YOUR OBJECTIVE – Line by line, copy out the data below exactly.
────────────────────────────────────────
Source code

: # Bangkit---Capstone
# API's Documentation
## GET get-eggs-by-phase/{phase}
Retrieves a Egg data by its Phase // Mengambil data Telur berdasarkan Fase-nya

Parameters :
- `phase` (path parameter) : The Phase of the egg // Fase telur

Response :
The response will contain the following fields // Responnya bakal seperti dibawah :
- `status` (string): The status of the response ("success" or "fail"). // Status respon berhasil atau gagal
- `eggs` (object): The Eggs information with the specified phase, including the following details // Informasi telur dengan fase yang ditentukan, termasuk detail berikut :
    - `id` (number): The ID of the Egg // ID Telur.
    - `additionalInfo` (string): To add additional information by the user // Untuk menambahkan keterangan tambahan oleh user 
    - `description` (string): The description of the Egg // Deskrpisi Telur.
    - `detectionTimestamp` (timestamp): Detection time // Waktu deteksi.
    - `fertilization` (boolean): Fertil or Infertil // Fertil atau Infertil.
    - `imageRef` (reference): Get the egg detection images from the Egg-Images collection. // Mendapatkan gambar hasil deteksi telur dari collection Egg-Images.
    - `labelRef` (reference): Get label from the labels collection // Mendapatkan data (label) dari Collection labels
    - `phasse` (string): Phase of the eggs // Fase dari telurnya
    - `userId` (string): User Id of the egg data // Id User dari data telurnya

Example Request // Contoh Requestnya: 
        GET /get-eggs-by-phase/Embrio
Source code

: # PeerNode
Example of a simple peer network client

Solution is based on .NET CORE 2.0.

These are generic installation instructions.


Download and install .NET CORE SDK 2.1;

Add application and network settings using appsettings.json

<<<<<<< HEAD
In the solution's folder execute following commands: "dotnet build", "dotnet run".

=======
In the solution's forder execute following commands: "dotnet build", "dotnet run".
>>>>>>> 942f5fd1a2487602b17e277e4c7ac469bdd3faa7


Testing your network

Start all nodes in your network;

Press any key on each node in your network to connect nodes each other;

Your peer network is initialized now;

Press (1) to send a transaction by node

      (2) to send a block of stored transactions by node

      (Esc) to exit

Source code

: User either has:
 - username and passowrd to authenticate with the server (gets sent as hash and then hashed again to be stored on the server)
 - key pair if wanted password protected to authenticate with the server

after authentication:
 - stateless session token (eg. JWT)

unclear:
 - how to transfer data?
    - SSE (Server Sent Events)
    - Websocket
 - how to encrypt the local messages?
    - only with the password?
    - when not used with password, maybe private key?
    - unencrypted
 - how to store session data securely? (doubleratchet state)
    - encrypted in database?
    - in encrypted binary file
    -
────────────────────────────────────────
RESPONSE TO THE EXERCISE –
Source code

: # Bangkit---Capstone
# API's Documentation
## GET get-eggs-by-phase/{phase}
Retrieves a Egg data by its Phase // Mengambil data Telur berdasarkan Fase-nya

Parameters :
- `phase` (path parameter) : The Phase of the egg // Fase telur

Response :
The response will contain the following fields // Responnya bakal seperti dibawah :
- `status` (string): The status of the response ("success" or "fail"). // Status respon berhasil atau gagal
- `eggs` (object): The Eggs information with the specified phase, including the following details // Informasi telur dengan fase yang ditentukan, termasuk detail berikut :
    - `id` (number): The ID of the Egg // ID Telur.
    - `additionalInfo` (string): To add additional information by the user // Untuk menambahkan keterangan tambahan oleh user 
    - `description` (string): The description of the Egg // Deskrpisi Telur.
    - `detectionTimestamp` (timestamp): Detection time // Waktu deteksi.
    - `fertilization` (boolean): Fertil or Infertil // Fertil atau Infertil.
    - `imageRef` (reference): Get the egg detection images from the Egg-Images collection. // Mendapatkan gambar hasil deteksi telur dari collection Egg-Images.
    - `labelRef` (reference): Get label from the labels collection // Mendapatkan data (label) dari Collection labels
    - `phasse` (string): Phase of the eggs // Fase dari telurnya
    - `userId` (string): User Id of the egg data // Id User dari data telurnya

Example Request // Contoh Requestnya: 
        GET /get-eggs-by-phase/Embrio
Source code

: # PeerNode
Example of a simple peer network client

Solution is based on .NET CORE 2.0.

These are generic installation instructions.


Download and install .NET CORE SDK 2.1;

Add application and network settings using appsettings.json

<<<<<<< HEAD
In the solution's folder execute following commands: "dotnet build", "dotnet run".

=======
In the solution's forder execute following commands: "dotnet build", "dotnet run".
>>>>>>> 942f5fd1a2487602b17e277e4c7ac469bdd3faa7


Testing your network

Start all nodes in your network;

Press any key on each node in your network to connect nodes each other;

Your peer network is initialized now;

Press (1) to send a transaction by node

      (2) to send a block of stored transactions by node

      (Esc) to exit

Source code

: User either has:
 - username and passowrd to authenticate with the server (gets sent as hash and then hashed again to be stored on the server)
 - key pair if wanted password protected to authenticate with the server

after authentication:
 - stateless session token (eg. JWT)

unclear:
 - how to transfer data?
    - SSE (Server Sent Events)
    - Websocket
 - how to encrypt the local messages?
    - only with the password?
    - when not used with password, maybe private key?
    - unencrypted
 - how to store session data securely? (doubleratchet state)
    - encrypted in database?
    - in encrypted binary file
    -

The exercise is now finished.